Each line from the top of the listing through the one holding "github.com/owner/repo is common" should be restated word for word, with nothing added and no pictures.
━━━ Available data
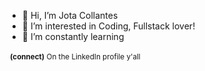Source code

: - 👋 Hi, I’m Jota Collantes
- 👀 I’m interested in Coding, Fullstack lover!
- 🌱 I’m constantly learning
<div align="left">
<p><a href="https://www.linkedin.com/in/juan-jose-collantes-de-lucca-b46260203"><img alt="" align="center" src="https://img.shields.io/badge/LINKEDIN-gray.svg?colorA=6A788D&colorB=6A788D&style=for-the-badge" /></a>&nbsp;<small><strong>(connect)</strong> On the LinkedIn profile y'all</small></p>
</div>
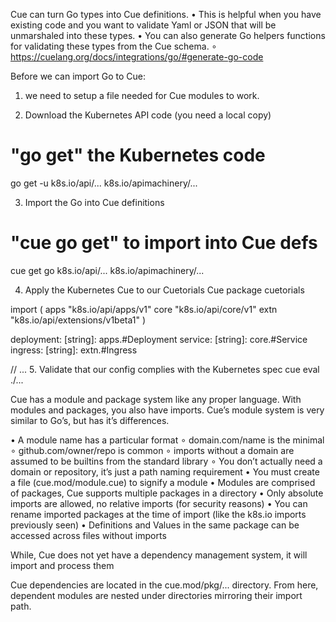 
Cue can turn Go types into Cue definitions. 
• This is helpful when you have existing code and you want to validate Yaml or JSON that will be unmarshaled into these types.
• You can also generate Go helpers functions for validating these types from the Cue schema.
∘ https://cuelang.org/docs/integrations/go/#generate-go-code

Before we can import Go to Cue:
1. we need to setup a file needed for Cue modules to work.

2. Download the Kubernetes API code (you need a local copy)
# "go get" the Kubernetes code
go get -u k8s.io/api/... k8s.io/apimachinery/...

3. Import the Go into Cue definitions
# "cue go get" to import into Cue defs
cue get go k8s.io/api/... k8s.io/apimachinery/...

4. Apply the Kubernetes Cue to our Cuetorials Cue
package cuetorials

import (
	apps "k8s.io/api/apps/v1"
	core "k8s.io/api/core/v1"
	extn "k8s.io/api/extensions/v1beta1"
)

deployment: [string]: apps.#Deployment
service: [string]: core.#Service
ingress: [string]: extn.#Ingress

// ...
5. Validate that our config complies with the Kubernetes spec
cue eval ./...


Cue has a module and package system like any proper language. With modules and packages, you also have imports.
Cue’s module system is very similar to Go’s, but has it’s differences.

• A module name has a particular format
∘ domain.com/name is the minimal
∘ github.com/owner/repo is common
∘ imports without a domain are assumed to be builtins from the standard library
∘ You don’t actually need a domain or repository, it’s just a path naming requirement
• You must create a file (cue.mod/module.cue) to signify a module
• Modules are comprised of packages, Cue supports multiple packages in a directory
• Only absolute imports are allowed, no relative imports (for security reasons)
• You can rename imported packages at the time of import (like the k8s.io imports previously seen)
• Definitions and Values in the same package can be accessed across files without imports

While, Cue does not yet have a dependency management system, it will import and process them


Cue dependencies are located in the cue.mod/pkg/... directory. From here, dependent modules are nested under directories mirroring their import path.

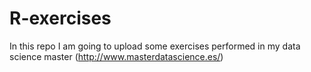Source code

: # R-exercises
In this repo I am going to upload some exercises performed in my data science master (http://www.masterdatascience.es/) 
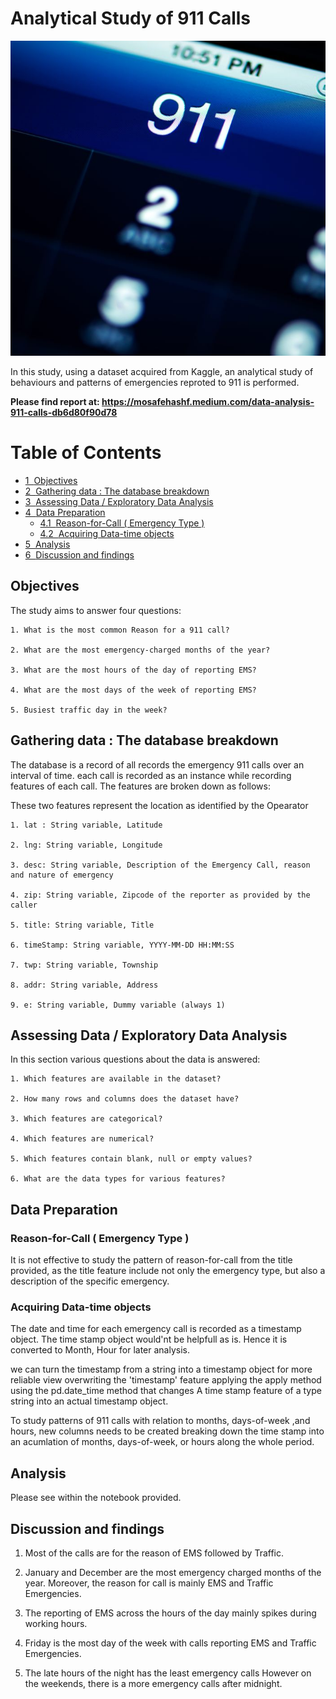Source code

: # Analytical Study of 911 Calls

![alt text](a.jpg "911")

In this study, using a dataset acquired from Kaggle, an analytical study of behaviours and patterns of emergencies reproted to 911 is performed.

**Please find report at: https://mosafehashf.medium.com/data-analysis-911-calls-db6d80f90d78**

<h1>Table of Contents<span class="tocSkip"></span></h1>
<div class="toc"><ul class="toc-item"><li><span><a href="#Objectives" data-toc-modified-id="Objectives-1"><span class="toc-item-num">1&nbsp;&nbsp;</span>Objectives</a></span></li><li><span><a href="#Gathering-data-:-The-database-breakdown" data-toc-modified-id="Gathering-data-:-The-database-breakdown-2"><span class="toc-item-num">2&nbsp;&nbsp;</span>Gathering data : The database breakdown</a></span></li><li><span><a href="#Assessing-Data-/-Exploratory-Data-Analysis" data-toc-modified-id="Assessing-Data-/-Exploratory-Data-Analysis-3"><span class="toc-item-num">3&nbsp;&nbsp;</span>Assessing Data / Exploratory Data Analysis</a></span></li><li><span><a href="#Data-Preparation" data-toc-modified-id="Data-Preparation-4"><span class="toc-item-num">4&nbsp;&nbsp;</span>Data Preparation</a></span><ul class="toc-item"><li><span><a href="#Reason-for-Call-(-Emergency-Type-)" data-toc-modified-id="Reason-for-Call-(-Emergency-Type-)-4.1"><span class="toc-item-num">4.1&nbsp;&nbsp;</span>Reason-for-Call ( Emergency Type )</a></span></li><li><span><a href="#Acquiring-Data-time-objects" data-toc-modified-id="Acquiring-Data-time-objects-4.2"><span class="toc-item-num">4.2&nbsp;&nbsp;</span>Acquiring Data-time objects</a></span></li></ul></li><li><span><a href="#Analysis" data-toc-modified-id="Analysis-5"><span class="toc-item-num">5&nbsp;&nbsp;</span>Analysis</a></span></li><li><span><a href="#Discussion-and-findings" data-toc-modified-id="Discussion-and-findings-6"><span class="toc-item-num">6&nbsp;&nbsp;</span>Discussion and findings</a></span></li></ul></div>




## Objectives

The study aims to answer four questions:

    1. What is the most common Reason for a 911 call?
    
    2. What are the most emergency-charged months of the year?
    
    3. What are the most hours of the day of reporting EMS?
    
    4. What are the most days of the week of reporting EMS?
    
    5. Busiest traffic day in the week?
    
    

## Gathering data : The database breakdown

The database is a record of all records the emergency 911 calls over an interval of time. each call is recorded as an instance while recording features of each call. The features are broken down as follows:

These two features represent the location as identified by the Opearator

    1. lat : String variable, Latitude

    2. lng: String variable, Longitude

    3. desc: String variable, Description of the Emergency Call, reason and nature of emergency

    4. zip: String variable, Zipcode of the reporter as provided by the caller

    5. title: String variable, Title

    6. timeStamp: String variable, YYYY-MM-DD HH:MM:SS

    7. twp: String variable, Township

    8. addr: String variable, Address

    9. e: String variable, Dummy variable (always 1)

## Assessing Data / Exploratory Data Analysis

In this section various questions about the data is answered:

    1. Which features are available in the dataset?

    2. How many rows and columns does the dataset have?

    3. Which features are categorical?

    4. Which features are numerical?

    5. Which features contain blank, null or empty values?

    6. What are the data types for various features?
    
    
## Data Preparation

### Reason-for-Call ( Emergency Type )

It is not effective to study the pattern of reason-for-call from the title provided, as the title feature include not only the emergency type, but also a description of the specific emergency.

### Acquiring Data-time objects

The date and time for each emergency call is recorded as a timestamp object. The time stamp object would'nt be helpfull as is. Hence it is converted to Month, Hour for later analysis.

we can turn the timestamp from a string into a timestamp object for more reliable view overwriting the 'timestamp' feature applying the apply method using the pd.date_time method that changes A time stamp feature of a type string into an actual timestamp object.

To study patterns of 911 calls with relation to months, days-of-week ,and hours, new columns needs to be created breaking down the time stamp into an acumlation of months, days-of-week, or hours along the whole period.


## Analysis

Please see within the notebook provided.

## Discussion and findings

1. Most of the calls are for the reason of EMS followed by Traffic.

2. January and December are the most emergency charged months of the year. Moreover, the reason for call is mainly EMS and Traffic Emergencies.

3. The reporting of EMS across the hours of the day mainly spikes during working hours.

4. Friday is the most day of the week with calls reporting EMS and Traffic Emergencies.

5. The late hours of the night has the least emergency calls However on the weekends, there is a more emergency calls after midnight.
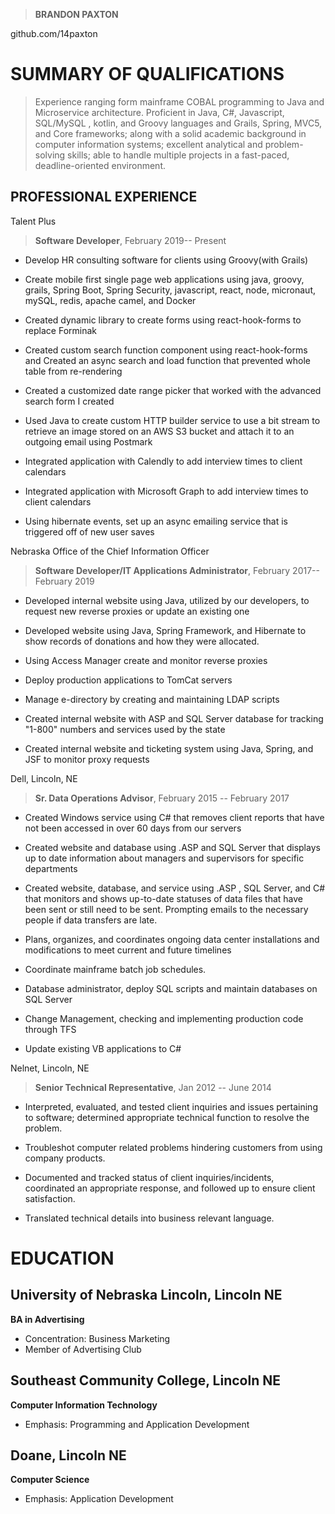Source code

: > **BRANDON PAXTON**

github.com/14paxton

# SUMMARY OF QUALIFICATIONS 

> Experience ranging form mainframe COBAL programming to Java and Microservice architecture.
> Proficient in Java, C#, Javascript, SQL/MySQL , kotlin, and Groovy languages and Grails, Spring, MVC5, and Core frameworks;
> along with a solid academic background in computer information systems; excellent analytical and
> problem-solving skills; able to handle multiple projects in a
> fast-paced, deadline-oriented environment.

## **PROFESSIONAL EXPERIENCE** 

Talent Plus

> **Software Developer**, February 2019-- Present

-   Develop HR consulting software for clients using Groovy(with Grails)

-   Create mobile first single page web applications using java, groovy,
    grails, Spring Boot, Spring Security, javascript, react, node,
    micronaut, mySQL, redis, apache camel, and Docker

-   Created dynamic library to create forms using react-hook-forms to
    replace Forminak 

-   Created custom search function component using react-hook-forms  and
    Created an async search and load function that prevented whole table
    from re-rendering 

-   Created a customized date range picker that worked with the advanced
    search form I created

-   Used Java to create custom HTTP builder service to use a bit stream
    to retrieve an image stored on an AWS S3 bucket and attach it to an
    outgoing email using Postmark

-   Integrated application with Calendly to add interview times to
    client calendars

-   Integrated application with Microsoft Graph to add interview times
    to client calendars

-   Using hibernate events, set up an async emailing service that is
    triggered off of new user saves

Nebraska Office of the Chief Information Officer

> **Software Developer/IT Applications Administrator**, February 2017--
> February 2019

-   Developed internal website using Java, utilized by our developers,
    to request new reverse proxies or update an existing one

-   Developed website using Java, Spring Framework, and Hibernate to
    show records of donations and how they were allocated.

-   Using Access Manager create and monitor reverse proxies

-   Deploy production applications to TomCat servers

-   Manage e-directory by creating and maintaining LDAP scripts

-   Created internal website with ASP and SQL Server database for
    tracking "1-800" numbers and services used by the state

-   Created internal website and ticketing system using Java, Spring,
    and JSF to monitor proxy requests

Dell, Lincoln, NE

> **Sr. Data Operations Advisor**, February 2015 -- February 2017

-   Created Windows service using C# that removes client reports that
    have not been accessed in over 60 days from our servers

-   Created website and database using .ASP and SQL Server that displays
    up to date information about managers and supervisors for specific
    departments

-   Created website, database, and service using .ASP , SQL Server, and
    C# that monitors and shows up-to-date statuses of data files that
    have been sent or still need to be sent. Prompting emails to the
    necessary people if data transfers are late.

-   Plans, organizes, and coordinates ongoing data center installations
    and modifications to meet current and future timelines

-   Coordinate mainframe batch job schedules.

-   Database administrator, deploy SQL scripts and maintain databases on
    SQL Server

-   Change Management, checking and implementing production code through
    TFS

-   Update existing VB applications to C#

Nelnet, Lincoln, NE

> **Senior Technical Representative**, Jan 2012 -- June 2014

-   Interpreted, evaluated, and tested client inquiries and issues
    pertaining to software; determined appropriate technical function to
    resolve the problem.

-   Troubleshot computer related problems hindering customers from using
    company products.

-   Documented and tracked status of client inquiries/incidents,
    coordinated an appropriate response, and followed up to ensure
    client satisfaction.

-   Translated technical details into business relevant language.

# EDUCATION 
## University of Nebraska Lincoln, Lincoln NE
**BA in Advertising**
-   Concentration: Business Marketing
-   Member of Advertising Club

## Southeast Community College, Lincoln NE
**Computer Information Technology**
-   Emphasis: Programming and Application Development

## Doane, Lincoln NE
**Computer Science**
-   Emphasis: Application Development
━━━━━━
* Written solution:
Source code

: - 👋 Hi, I’m Jota Collantes
- 👀 I’m interested in Coding, Fullstack lover!
- 🌱 I’m constantly learning
<div align="left">
<p><a href="https://www.linkedin.com/in/juan-jose-collantes-de-lucca-b46260203"><img alt="" align="center" src="https://img.shields.io/badge/LINKEDIN-gray.svg?colorA=6A788D&colorB=6A788D&style=for-the-badge" /></a>&nbsp;<small><strong>(connect)</strong> On the LinkedIn profile y'all</small></p>
</div>
Cue can turn Go types into Cue definitions. 
• This is helpful when you have existing code and you want to validate Yaml or JSON that will be unmarshaled into these types.
• You can also generate Go helpers functions for validating these types from the Cue schema.
∘ https://cuelang.org/docs/integrations/go/#generate-go-code

Before we can import Go to Cue:
1. we need to setup a file needed for Cue modules to work.

2. Download the Kubernetes API code (you need a local copy)
# "go get" the Kubernetes code
go get -u k8s.io/api/... k8s.io/apimachinery/...

3. Import the Go into Cue definitions
# "cue go get" to import into Cue defs
cue get go k8s.io/api/... k8s.io/apimachinery/...

4. Apply the Kubernetes Cue to our Cuetorials Cue
package cuetorials

import (
	apps "k8s.io/api/apps/v1"
	core "k8s.io/api/core/v1"
	extn "k8s.io/api/extensions/v1beta1"
)

deployment: [string]: apps.#Deployment
service: [string]: core.#Service
ingress: [string]: extn.#Ingress

// ...
5. Validate that our config complies with the Kubernetes spec
cue eval ./...


Cue has a module and package system like any proper language. With modules and packages, you also have imports.
Cue’s module system is very similar to Go’s, but has it’s differences.

• A module name has a particular format
∘ domain.com/name is the minimal
∘ github.com/owner/repo is common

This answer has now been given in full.